PBGC Moves to Become Trustee of Pension Plan Covering 5,500 at Former Global Crossing Unit

November 24, 2002

The Pension Benefit Guaranty Corp. (PBGC) is taking action to protect the pensions of 5,500 workers and retirees of a former Global Crossing unit that was sold last year to Citizens Communications Co., Middletown, N.Y.

PBGC will ask the U.S. District Court for the Southern District of New York to terminate the pension plan as of December 3, 2002, and to have the federal pension insurance agency named trustee. With $473 million in assets and $578 million in liabilities, the plan is underfunded by $105 million according to PBGC estimates.

In 1999, Global Crossing purchased the Rochester, N.Y.-based telecommunications firm Frontier Corp., which sponsored the Frontier Corp. Pension Plan for Non-Bargaining Unit Employees (now called the Global Crossing North America Inc. Frozen Pension Plan). In 2001, Global Crossing sold Frontier to Citizens Communications. The sale agreement called for Global Crossing to transfer virtually the entire plan to Citizens. To date, Global Crossing has not transferred the plan as it had agreed.

In bankruptcy proceedings, Global Crossing proposes a plan of reorganization that includes transfer of the pension plan to a liquidating trust.
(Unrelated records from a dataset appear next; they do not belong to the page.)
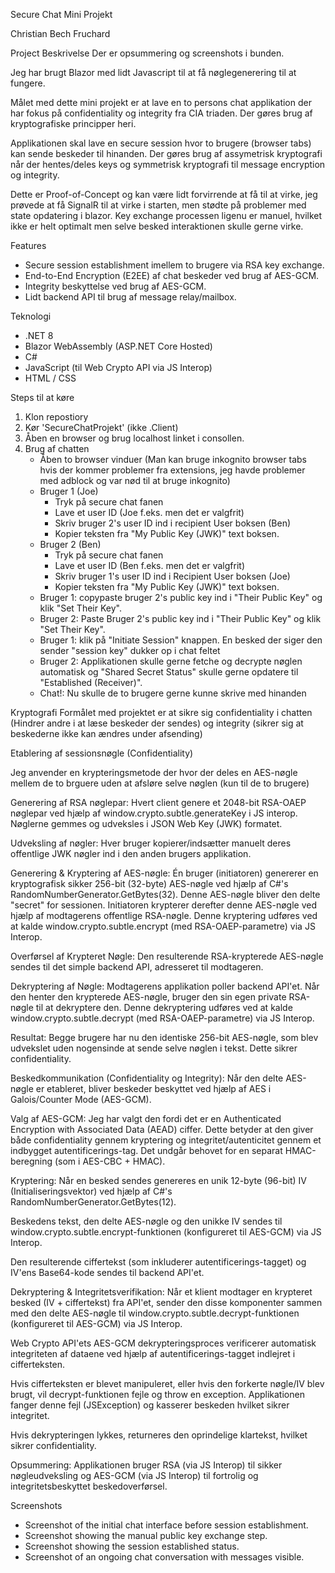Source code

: Secure Chat Mini Projekt

Christian Bech Fruchard

Project Beskrivelse
Der er opsummering og screenshots i bunden.

Jeg har brugt Blazor med lidt Javascript til at få nøglegenerering til at fungere.

Målet med dette mini projekt er at lave en to persons chat applikation der har fokus på confidentiality og integrity fra CIA triaden. Der gøres brug af kryptografiske principper heri.

Applikationen skal lave en secure session hvor to brugere (browser tabs) kan sende beskeder til hinanden. Der gøres brug af assymetrisk kryptografi når der hentes/deles keys og symmetrisk kryptografi til message encryption og integrity.

Dette er Proof-of-Concept og kan være lidt forvirrende at få til at virke, jeg prøvede at få SignalR til at virke i starten, men stødte på problemer med state opdatering i blazor.
Key exchange processen ligenu er manuel, hvilket ikke er helt optimalt men selve besked interaktionen skulle gerne virke.

Features
*   Secure session establishment imellem to brugere via RSA key exchange.
*   End-to-End Encryption (E2EE) af chat beskeder ved brug af AES-GCM.
*   Integrity beskyttelse ved brug af AES-GCM.
*   Lidt backend API til brug af message relay/mailbox.

Teknologi
*   .NET 8
*   Blazor WebAssembly (ASP.NET Core Hosted)
*   C#
*   JavaScript (til Web Crypto API via JS Interop)
*   HTML / CSS

Steps til at køre
1.  Klon repostiory
2.  Kør 'SecureChatProjekt' (ikke .Client)
3.  Åben en browser og brug localhost linket i consollen.
4.  Brug af chatten
    *   Åben to browser vinduer (Man kan bruge inkognito browser tabs hvis der kommer problemer fra extensions, jeg havde problemer med adblock og var nød til at bruge inkognito)
    *   Bruger 1 (Joe)
        *   Tryk på secure chat fanen
        *   Lave et user ID (Joe f.eks. men det er valgfrit)
        *   Skriv bruger 2's user ID ind i recipient User boksen (Ben)
        *   Kopier teksten fra "My Public Key (JWK)" text boksen.
    *   Bruger 2 (Ben)
        *   Tryk på secure chat fanen
        *   Lave et user ID (Ben f.eks. men det er valgfrit)
        *   Skriv bruger 1's user ID ind i Recipient User boksen (Joe)
        *   Kopier teksten fra "My Public Key (JWK)" text boksen.
    *   Bruger 1: copypaste bruger 2's public key ind i "Their Public Key" og klik "Set Their Key".
    *   Bruger 2: Paste Bruger 2's public key ind i "Their Public Key" og klik "Set Their Key".
    *   Bruger 1: klik på "Initiate Session" knappen. En besked der siger den sender "session key" dukker op i chat feltet
    *   Bruger 2: Applikationen skulle gerne fetche og decrypte nøglen automatisk og "Shared Secret Status" skulle gerne opdatere til "Established (Receiver)".
    *   Chat!: Nu skulle de to brugere gerne kunne skrive med hinanden

Kryptografi
Formålet med projektet er at sikre sig confidentiality i chatten (Hindrer andre i at læse beskeder der sendes) og integrity (sikrer sig at beskederne ikke kan ændres under afsending)


Etablering af sessionsnøgle (Confidentiality)

Jeg anvender en krypteringsmetode der hvor der deles en AES-nøgle mellem de to brguere uden at afsløre selve nøglen (kun til de to brugere)

Generering af RSA nøglepar: Hvert client genere et 2048-bit RSA-OAEP nøglepar ved hjælp af window.crypto.subtle.generateKey i JS interop. Nøglerne gemmes og udveksles i JSON Web Key (JWK) formatet.

Udveksling af nøgler: Hver bruger kopierer/indsætter manuelt deres offentlige JWK nøgler ind i den anden brugers applikation.

Generering & Kryptering af AES-nøgle: Én bruger (initiatoren) genererer en kryptografisk sikker 256-bit (32-byte) AES-nøgle ved hjælp af C#'s RandomNumberGenerator.GetBytes(32). Denne AES-nøgle bliver den delte "secret" for sessionen.
Initiatoren krypterer derefter denne AES-nøgle ved hjælp af modtagerens offentlige RSA-nøgle. Denne kryptering udføres ved at kalde window.crypto.subtle.encrypt (med RSA-OAEP-parametre) via JS Interop.

Overførsel af Krypteret Nøgle: Den resulterende RSA-krypterede AES-nøgle sendes til det simple backend API, adresseret til modtageren.

Dekryptering af Nøgle: Modtagerens applikation poller backend API'et. Når den henter den krypterede AES-nøgle, bruger den sin egen private RSA-nøgle til at dekryptere den. Denne dekryptering udføres ved at kalde window.crypto.subtle.decrypt (med RSA-OAEP-parametre) via JS Interop.

Resultat: Begge brugere har nu den identiske 256-bit AES-nøgle, som blev udvekslet uden nogensinde at sende selve nøglen i tekst. Dette sikrer confidentiality.

Beskedkommunikation (Confidentiality og Integrity):
Når den delte AES-nøgle er etableret, bliver beskeder beskyttet ved hjælp af AES i Galois/Counter Mode (AES-GCM).

Valg af AES-GCM: Jeg har valgt den fordi det er en Authenticated Encryption with Associated Data (AEAD) ciffer. Dette betyder at den giver både confidentiality gennem kryptering og integritet/autenticitet gennem et indbygget autentificerings-tag. Det undgår behovet for en separat HMAC-beregning (som i AES-CBC + HMAC).

Kryptering:
Når en besked sendes genereres en unik 12-byte (96-bit) IV (Initialiseringsvektor) ved hjælp af C#'s RandomNumberGenerator.GetBytes(12).

Beskedens tekst, den delte AES-nøgle og den unikke IV sendes til window.crypto.subtle.encrypt-funktionen (konfigureret til AES-GCM) via JS Interop.

Den resulterende ciffertekst (som inkluderer autentificerings-tagget) og IV'ens Base64-kode sendes til backend API'et.

Dekryptering & Integritetsverifikation:
Når et klient modtager en krypteret besked (IV + ciffertekst) fra API'et, sender den disse komponenter sammen med den delte AES-nøgle til window.crypto.subtle.decrypt-funktionen (konfigureret til AES-GCM) via JS Interop.

Web Crypto API'ets AES-GCM dekrypteringsproces verificerer automatisk integriteten af dataene ved hjælp af autentificerings-tagget indlejret i cifferteksten.

Hvis cifferteksten er blevet manipuleret, eller hvis den forkerte nøgle/IV blev brugt, vil decrypt-funktionen fejle og throw en exception. Applikationen fanger denne fejl (JSException) og kasserer beskeden hvilket sikrer integritet.

Hvis dekrypteringen lykkes, returneres den oprindelige klartekst, hvilket sikrer confidentiality.



Opsummering:
Applikationen bruger RSA (via JS Interop) til sikker nøgleudveksling og AES-GCM (via JS Interop) til fortrolig og integritetsbeskyttet beskedoverførsel.

Screenshots
*   Screenshot of the initial chat interface before session establishment.
*   Screenshot showing the manual public key exchange step.
*   Screenshot showing the session established status.
*   Screenshot of an ongoing chat conversation with messages visible.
The plan of reorganization could be approved at a December 4, 2002, court hearing. If the PBGC does not act before then, the agency will be unable to recover anything from the trust to cover the plan's unfunded liabilities, which could harm participants and lead to an unreasonable increase in losses to the insurance program.

"We cannot allow an abusive arrangement that shoves an underfunded pension plan into a liquidating trust where all the gains belong to a select group of creditors and all the losses are dumped on the PBGC," said Steven A. Kandarian, executive director of the federal pension insurance agency. "We would prefer that the pension be transferred to Citizens Communications as originally planned. But we have to act now to protect participants and to increase the chances of recovering enough to minimize the hit to the pension insurance program."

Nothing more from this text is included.